Two things. First, it uses an external corpus (your highlights), which is much less subject to in-the-moment bias than introspection. Second, it uses AI for retrieval, which can scan years of input in seconds. Journaling tends to surface what's salient to you right now. This workflow surfaces what was salient to you over time, which is a much wider and more honest dataset.

Do I need years of highlights to make this work?

No, but more is better. Even six months of consistent highlighting on a few topics is enough to surface patterns. The first audit will be lighter. By year two, the corpus is dense enough that AI retrieval starts to feel uncanny. If you're starting from zero, the answer is to start now and run a small audit in three months.

Doesn't AI just confirm my existing views by default?

It depends on how you query. If you ask "is my belief X correct," yes, you'll often get a flattering, hedged answer. If you ask "find every passage I've highlighted that complicates this," you get something useful. The query structure is the whole game. Treat the AI as a retrieval engine, not a judge.
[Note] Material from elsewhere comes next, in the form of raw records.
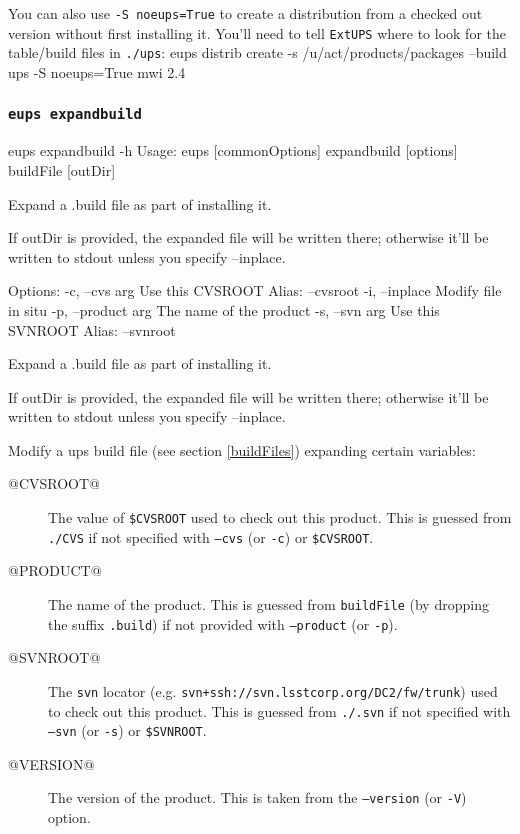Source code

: \documentclass{article}
\newcommand{\code}[1]{\texttt{#1}}
\newcommand{\eups}{\code{ExtUPS}\xspace}
\let\overbatim=\verbatim
\let\oendverbatim=\endverbatim
\renewenvironment{verbatim}
{\center\minipage{16cm}\overbatim}
{\oendverbatim\endminipage\endcenter}
\begin{document}
You can also use \code{-S noeups=True} to create a distribution from a checked out version without
first installing it.  You'll need to tell \eups where to look for the table/build files
in \code{./ups}:
\begin{verbatim}
eups distrib create -s /u/act/products/packages --build ups -S noeups=True mwi 2.4
\end{verbatim}


\subsubsection{\code{eups expandbuild}}
\begin{verbatim}
eups expandbuild -h
Usage:
    eups [commonOptions] expandbuild [options] buildFile [outDir]

    Expand a .build file as part of installing it.

    If outDir is provided, the expanded file will be written there;
    otherwise it'll be written to stdout unless you specify --inplace.

Options:
   -c, --cvs        arg    Use this CVSROOT
                           Alias: --cvsroot
   -i, --inplace           Modify file in situ
   -p, --product    arg    The name of the product
   -s, --svn        arg    Use this SVNROOT
                           Alias: --svnroot

Expand a .build file as part of installing it.

If outDir is provided, the expanded file will be written there;
otherwise it'll be written to stdout unless you specify --inplace.
\end{verbatim}

Modify a ups build file (see section \ref{buildFiles}) expanding certain variables:
\begin{description}
  \item[\small @CVSROOT@] The value of \code{\$CVSROOT} used to check out this product.
    This is guessed from \code{./CVS} if not specified with \code{--cvs} (or \code{-c})
    or \code{\$CVSROOT}.
  \item[\small @PRODUCT@] The name of the product. This is guessed from \code{buildFile}
    (by dropping the suffix \code{.build}) if not provided with \code{--product} (or \code{-p}).
  \item[\small @SVNROOT@] The \code{svn} locator (e.g. \code{svn+ssh://svn.lsstcorp.org/DC2/fw/trunk})
    used to check out this product.
    This is guessed from \code{./.svn} if not specified with \code{--svn} (or \code{-s})
    or \code{\$SVNROOT}.
  \item[\small @VERSION@] The version of the product.  This is taken from the \code{--version} (or
    \code{-V}) option.
\end{description}
\end{document}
What if my highlights are scattered across multiple tools?

That's a workflow problem worth solving, but not a blocker for starting. Pick the largest single source and audit against that first. Over time, consolidating into one queryable corpus (Glasp with Kindle import and YouTube Summary feeds into the same system) makes the audit much more powerful.

What about beliefs I've never written down?
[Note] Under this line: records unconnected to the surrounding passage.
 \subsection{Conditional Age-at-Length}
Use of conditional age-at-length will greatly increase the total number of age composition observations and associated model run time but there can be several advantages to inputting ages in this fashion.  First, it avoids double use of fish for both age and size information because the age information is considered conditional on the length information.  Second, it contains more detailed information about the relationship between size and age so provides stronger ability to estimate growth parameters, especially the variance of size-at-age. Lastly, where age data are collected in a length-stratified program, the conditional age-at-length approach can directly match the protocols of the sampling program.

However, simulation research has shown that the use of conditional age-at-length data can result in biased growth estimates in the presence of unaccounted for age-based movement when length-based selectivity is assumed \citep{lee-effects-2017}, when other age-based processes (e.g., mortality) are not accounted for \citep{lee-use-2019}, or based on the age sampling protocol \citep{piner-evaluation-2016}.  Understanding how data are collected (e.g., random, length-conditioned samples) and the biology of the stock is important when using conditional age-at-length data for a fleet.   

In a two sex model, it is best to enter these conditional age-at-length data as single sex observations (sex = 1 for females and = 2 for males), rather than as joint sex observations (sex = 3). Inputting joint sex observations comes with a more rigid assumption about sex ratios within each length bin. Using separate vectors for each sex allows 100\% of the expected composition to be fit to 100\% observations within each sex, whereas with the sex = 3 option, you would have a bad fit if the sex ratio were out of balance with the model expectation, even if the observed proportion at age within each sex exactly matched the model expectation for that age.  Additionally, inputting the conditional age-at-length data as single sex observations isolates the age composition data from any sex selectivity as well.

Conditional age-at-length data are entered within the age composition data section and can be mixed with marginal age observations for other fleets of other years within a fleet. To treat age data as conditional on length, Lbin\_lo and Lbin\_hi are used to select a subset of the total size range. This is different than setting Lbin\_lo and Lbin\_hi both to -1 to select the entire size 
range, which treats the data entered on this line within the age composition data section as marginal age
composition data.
Those are the hardest, by design. The whole point of building a highlight corpus is that it externalizes what would otherwise stay only in your head. Beliefs that have never made it into your corpus are also beliefs you've never engaged with deliberately enough to mark. They're not invisible to the audit, but they only become legible when you start to externalize them, which is itself a useful practice.

Conclusion: Schedule the Next Scan

Anthropic's Mythos Preview is going to be discussed for years in the context of cybersecurity. The more durable lesson it offers, though, isn't about code. It's about review.

The bugs Mythos found weren't sophisticated. They were old. They survived because nobody re-examined them. Once a more capable analyzer arrived, with the patience to look at what humans had stopped looking at, the bugs surfaced almost immediately. The vulnerability was in the absence of audit, not in the code itself.

Your mental models live under the same conditions. The defaults you set years ago are running in the background, shaping decisions, never re-examined since you set them. They're not necessarily wrong. They're just unchecked. Some of them are almost certainly bugs. You don't know which ones until you scan.

The tools to run that scan now exist. They didn't five years ago. A corpus of your own highlights, plus AI that can query it, plus a structured quarterly workflow. That's the whole stack. It costs less than an hour every three months. Almost nothing about that is technically hard. The difficulty is making it a habit.

Pick one load-bearing belief this week. Date it. Run the scan. See what comes back. You may end up confirming the belief, in which case you've earned the right to keep it for the next round. Or you may find a stale prior that's been quietly producing bad downstream decisions, in which case you've just bought yourself the most valuable kind of upgrade.

Glasp's web highlighter, Kindle highlights import, and AI chat over your corpus are designed for exactly this kind of work. Start the corpus today. Run the first scan in three months. Don't wait for a Mythos-equivalent revelation to find out which of your defaults is broken.

The model isn't your auditor. You are. The corpus is what makes the audit possible.